Sadly, I think that there is a strong tendency to insist that there is one unique true answer to a question that we have been answering all our lives. I think that, for example, a small child who has not yet learned that the planet is a sphere, “up” is one direction which doesn’t depend on where the child is. And if you send that small child into space, he might immediately wonder, “which way is up?” In fact, even many adults may, in their gut, wonder, “which way is up?”, because deep in their gut they believe that there must be an answer to this, even though intellectually they understand that “up” does not always make sense. The gut feeling that there is a universal “up” that applies to everything arises when someone takes a globe or map of the Earth and turns it upside down. It just looks upside down, even though we understand intellectually that “up” and “down” don’t truly apply here. Similarly, in science fiction space battles where all the ships are oriented in relation to a universal “up”.
Similarly, I think that is a strong tendency to insist that there is one unique and true answer to the question, “what do I believe”. And so we answer the question, “what do I believe”, and we hold on tightly to the answer. Because of this, I think that introspection about “what I believe” is suspect.

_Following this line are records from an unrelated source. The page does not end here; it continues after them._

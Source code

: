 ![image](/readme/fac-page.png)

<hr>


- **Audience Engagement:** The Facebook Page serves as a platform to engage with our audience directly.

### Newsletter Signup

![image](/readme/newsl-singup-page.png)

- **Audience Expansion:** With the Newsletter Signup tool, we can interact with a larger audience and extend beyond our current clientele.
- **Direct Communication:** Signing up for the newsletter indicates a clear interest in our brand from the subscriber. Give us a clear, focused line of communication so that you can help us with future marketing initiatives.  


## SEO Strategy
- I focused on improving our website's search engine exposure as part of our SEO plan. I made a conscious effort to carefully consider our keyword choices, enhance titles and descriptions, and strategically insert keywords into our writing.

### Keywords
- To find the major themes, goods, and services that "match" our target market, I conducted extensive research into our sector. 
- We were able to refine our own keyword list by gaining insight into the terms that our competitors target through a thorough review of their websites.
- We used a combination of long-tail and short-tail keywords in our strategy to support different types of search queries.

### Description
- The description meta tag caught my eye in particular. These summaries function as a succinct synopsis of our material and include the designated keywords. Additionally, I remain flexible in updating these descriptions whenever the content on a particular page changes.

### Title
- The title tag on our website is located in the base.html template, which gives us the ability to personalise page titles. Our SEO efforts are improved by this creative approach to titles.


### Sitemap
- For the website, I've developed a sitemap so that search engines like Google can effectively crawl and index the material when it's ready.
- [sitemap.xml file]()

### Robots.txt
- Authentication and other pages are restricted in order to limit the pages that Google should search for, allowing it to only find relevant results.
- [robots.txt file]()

As I said, I have not entirely figured out the implicit rules that underly what we (declare to ourselves silently that we) believe. I’ve acknowledged that for P<50%, we seem to withhold (declaration of) belief regardless of what our value assignments are. That being the case, I’m not entirely sure how to answer questions about belief in the case of precautions against dangers with P<50%.
I find it extremely interesting, however, that Pascal actually seems to have bit the bullet and advocated (declaration of) belief even when P<<50%, for sufficiently extreme value assignments.
I think this is the most common position held on this board—that’s why I found your model confusing.
It seems the edge cases that make it break are very common (for example, taking precautions against a flip of heads and a flip of tails). Moreover, I think the reason it doesn’t work on probabilities below 50% is the same as the reason it doesn’t work on probabilities >= 50%. What lesson do you intend to impart by it?
As an aside, my understanding of Pascal’s wager is that it is an exhortation to seek out the best possible evidence, rather than to “believe something because it would be beneficial if you did” (which doesn’t really make a lot of sense).